East Timorese will vote on March 17 in what will be just the second free presidential election in the tiny country since it gained independence a decade ago.
Despite leading candidates, including incumbent president Jose Ramos-Horta, having downplayed the risk of a repeat of the violence which marred elections in 2007, observers on the ground have voiced fears about the potential for unrest.
'I am completely reassured about security,' Dr Ramos-Horta said told AAP.
'Our police and the United Nations police are alert all over the country. They have tremendous experience over the years in assessing the situation, in pre-empting any security threats so I am very confident it will be okay.'
But in a concerning development, witnesses have reported seeing serving members of the military directly involved in the campaign of Mr Ruak, affectionately known as TMR, who resigned as chief of the armed forces in 2011.
Soldiers were witnessed at his election campaign launch in Dili last week, and have since been seen districts outside the capital supporting Mr Ruak, including in Baucau, one of the electorates seen as crucial to winning the presidency.

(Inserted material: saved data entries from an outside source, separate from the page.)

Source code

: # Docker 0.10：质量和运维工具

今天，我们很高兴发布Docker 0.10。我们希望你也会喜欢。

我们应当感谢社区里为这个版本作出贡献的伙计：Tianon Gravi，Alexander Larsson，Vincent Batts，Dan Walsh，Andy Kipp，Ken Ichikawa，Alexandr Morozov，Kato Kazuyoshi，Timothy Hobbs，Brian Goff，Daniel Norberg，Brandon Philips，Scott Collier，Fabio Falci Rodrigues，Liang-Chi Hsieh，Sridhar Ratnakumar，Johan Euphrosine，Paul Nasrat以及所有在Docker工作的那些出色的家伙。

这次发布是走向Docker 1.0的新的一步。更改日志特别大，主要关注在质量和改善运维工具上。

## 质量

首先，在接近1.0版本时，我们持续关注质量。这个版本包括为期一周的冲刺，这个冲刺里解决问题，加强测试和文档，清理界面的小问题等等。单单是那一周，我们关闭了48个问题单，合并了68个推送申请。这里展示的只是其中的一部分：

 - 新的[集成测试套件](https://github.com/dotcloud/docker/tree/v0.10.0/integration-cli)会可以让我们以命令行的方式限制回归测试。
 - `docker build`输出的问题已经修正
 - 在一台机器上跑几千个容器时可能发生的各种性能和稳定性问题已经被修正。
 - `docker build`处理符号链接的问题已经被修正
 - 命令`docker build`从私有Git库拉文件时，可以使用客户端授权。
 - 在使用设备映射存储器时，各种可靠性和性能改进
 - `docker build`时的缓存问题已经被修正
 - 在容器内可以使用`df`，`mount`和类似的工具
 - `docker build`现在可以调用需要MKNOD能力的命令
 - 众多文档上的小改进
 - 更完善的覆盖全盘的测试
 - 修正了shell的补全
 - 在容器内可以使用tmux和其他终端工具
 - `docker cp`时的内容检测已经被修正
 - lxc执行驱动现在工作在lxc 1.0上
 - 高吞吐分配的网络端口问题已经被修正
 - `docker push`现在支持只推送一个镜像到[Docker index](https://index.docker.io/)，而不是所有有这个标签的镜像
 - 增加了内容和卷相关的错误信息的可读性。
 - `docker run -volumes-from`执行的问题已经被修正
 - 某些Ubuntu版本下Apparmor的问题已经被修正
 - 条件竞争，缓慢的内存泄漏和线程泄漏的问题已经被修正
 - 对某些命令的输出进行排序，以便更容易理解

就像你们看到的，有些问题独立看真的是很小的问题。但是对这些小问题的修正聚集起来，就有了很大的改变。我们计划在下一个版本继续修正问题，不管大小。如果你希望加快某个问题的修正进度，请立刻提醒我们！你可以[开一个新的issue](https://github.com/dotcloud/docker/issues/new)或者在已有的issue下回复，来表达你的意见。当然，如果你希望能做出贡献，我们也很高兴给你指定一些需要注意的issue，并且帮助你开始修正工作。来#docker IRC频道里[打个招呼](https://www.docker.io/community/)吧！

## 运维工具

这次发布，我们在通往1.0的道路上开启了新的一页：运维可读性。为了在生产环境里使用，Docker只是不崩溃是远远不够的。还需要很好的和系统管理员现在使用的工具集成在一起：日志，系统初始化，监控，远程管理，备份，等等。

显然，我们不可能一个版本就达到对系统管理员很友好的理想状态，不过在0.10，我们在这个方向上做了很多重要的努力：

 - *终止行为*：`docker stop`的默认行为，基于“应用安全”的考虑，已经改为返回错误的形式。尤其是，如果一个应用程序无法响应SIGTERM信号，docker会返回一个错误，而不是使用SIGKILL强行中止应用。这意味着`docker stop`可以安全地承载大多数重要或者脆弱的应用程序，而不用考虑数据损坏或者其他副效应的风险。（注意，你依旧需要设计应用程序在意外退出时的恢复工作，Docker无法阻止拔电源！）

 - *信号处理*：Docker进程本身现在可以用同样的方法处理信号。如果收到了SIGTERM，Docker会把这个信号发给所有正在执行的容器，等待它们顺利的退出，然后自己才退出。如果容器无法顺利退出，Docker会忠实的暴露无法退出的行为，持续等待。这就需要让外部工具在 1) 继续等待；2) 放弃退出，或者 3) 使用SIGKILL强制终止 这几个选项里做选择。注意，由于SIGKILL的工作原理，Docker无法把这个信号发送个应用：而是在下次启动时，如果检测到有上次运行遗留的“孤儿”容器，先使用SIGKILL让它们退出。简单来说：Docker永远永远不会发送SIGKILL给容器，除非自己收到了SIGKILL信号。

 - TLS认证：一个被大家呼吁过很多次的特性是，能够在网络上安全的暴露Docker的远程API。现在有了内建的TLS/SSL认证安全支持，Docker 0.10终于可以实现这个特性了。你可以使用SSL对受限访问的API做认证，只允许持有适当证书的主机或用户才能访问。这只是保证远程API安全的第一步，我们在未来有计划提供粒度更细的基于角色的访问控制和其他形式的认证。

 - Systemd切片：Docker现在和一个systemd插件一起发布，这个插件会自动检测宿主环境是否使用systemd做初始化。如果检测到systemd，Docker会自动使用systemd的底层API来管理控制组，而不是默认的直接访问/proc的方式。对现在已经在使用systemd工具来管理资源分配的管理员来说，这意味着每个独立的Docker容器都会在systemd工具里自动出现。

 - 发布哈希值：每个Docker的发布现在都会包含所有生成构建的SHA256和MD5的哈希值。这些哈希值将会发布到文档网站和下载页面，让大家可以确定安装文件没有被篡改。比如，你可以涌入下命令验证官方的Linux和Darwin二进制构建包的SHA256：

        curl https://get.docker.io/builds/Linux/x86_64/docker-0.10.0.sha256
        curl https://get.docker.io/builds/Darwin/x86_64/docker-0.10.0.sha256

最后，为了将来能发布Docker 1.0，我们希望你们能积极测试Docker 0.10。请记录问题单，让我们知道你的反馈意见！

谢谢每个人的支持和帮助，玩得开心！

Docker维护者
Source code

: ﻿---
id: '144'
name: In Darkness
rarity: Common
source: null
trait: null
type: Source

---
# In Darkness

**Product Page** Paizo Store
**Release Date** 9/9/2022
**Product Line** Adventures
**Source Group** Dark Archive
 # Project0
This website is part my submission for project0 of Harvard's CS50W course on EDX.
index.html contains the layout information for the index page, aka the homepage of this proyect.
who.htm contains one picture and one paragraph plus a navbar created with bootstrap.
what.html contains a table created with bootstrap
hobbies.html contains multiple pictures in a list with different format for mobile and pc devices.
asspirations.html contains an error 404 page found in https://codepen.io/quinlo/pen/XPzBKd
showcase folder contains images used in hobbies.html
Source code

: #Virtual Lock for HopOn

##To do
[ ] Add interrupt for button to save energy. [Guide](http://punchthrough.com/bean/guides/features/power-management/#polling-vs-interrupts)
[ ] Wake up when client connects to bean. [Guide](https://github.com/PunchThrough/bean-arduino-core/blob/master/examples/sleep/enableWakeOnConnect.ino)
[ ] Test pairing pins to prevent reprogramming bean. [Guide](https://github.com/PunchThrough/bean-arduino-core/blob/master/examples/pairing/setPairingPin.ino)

The direct involvement of serving soldiers in election campaigns is strictly prohibited in East Timor.
There have also been reports that soldiers, in uniform, have been handing out election paraphernalia in support of Mr Ruak in the district of Same on East Timor's south coast.
Witnesses also reported that the soldiers were armed, and had arrived in vehicles belonging to the F-FDTL (East Timorese armed forces).

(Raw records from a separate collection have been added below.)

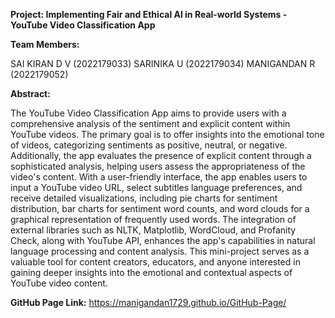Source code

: ****Project: Implementing Fair and Ethical Al in Real-world Systems - YouTube Video Classification App****

****Team Members:****

SAI KIRAN D V (2022179033)
SARINIKA U (2022179034)
MANIGANDAN R (2022179052)

****Abstract:****

The YouTube Video Classification App aims to provide users with a comprehensive analysis of the sentiment and explicit content within YouTube videos. The primary goal is to offer insights into the emotional tone of videos, categorizing sentiments as positive, neutral, or negative. Additionally, the app evaluates the presence of explicit content through a sophisticated analysis, helping users assess the appropriateness of the video's content. With a user-friendly interface, the app enables users to input a YouTube video URL, select subtitles language preferences, and receive detailed visualizations, including pie charts for sentiment distribution, bar charts for sentiment word counts, and word clouds for a graphical representation of frequently used words. The integration of external libraries such as NLTK, Matplotlib, WordCloud, and Profanity Check, along with YouTube API, enhances the app's capabilities in natural language processing and content analysis. This mini-project serves as a valuable tool for content creators, educators, and anyone interested in gaining deeper insights into the emotional and contextual aspects of YouTube video content.

****GitHub Page Link:****  https://manigandan1729.github.io/GitHub-Page/
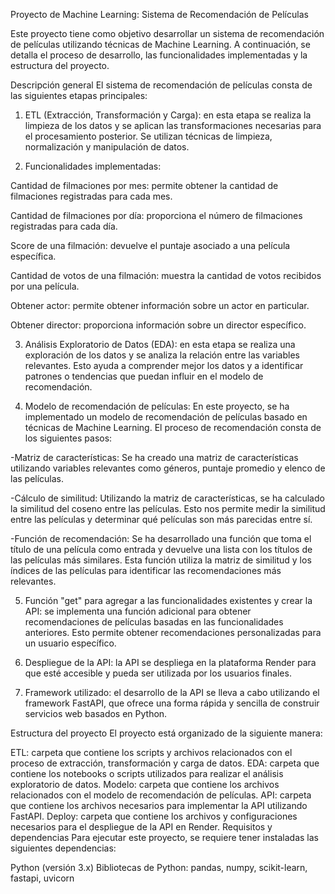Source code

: Proyecto de Machine Learning: Sistema de Recomendación de Películas

Este proyecto tiene como objetivo desarrollar un sistema de recomendación de películas utilizando técnicas de Machine Learning. A continuación, se detalla el proceso de desarrollo, las funcionalidades implementadas y la estructura del proyecto.

Descripción general
El sistema de recomendación de películas consta de las siguientes etapas principales:

1) ETL (Extracción, Transformación y Carga): en esta etapa se realiza la limpieza de los datos y se aplican las transformaciones necesarias para el procesamiento posterior. Se utilizan técnicas de limpieza, normalización y manipulación de datos.

2) Funcionalidades implementadas:

Cantidad de filmaciones por mes: permite obtener la cantidad de filmaciones registradas para cada mes.

Cantidad de filmaciones por día: proporciona el número de filmaciones registradas para cada día.

Score de una filmación: devuelve el puntaje asociado a una película específica.

Cantidad de votos de una filmación: muestra la cantidad de votos recibidos por una película.

Obtener actor: permite obtener información sobre un actor en particular.

Obtener director: proporciona información sobre un director específico.

3) Análisis Exploratorio de Datos (EDA): en esta etapa se realiza una exploración de los datos y se analiza la relación entre las variables relevantes. Esto ayuda a comprender mejor los datos y a identificar patrones o tendencias que puedan influir en el modelo de recomendación.

4) Modelo de recomendación de películas: En este proyecto, se ha implementado un modelo de recomendación de películas basado en técnicas de Machine Learning. El proceso de recomendación consta de los siguientes pasos:

-Matriz de características: Se ha creado una matriz de características utilizando variables relevantes como géneros, puntaje promedio y elenco de las películas.

-Cálculo de similitud: Utilizando la matriz de características, se ha calculado la similitud del coseno entre las películas. Esto nos permite medir la similitud entre las películas y determinar qué películas son más parecidas entre sí.

-Función de recomendación: Se ha desarrollado una función que toma el título de una película como entrada y devuelve una lista con los títulos de las películas más similares. Esta función utiliza la matriz de similitud y los índices de las películas para identificar las recomendaciones más relevantes.

5) Función "get" para agregar a las funcionalidades existentes y crear la API: se implementa una función adicional para obtener recomendaciones de películas basadas en las funcionalidades anteriores. Esto permite obtener recomendaciones personalizadas para un usuario específico.

6) Despliegue de la API: la API se despliega en la plataforma Render para que esté accesible y pueda ser utilizada por los usuarios finales.

7) Framework utilizado: el desarrollo de la API se lleva a cabo utilizando el framework FastAPI, que ofrece una forma rápida y sencilla de construir servicios web basados en Python.

Estructura del proyecto
El proyecto está organizado de la siguiente manera:

ETL: carpeta que contiene los scripts y archivos relacionados con el proceso de extracción, transformación y carga de datos.
EDA: carpeta que contiene los notebooks o scripts utilizados para realizar el análisis exploratorio de datos.
Modelo: carpeta que contiene los archivos relacionados con el modelo de recomendación de películas.
API: carpeta que contiene los archivos necesarios para implementar la API utilizando FastAPI.
Deploy: carpeta que contiene los archivos y configuraciones necesarios para el despliegue de la API en Render.
Requisitos y dependencias
Para ejecutar este proyecto, se requiere tener instaladas las siguientes dependencias:

Python (versión 3.x)
Bibliotecas de Python: pandas, numpy, scikit-learn, fastapi, uvicorn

The presidential race is largely seen as a contest between three candidates: Mr Ruak, who has the support of Prime Minister Xanana Gusmao's Reconstruction of East Timor (CNRT) party, Dr Ramos-Horta and FRETILIN's Francisco Guterres.
The chief of the F-FDTL, Major-General Lere Anan Timur, warned last month that members of the armed forces while free to express their support by voting should not be directly involved in assisting election campaigns.
He said it was a serious offence and that measures would be taken if members of the F-FDTL were found to be directly assisting the campaigns of any of the candidates.
Violence in East Timor saw it on the brink of civil war in 2006 while unrest flared again in 2007, followed by assassination attempts against Dr Ramos-Horta and Prime Minister Gusmao in 2008.
The violence in 2006 lead to the deployment of international forces including about 400 Australian troops.
Along with a contingent of just under 1000 United Nations security personnel, they are scheduled to withdraw following parliamentary elections which will be held in June.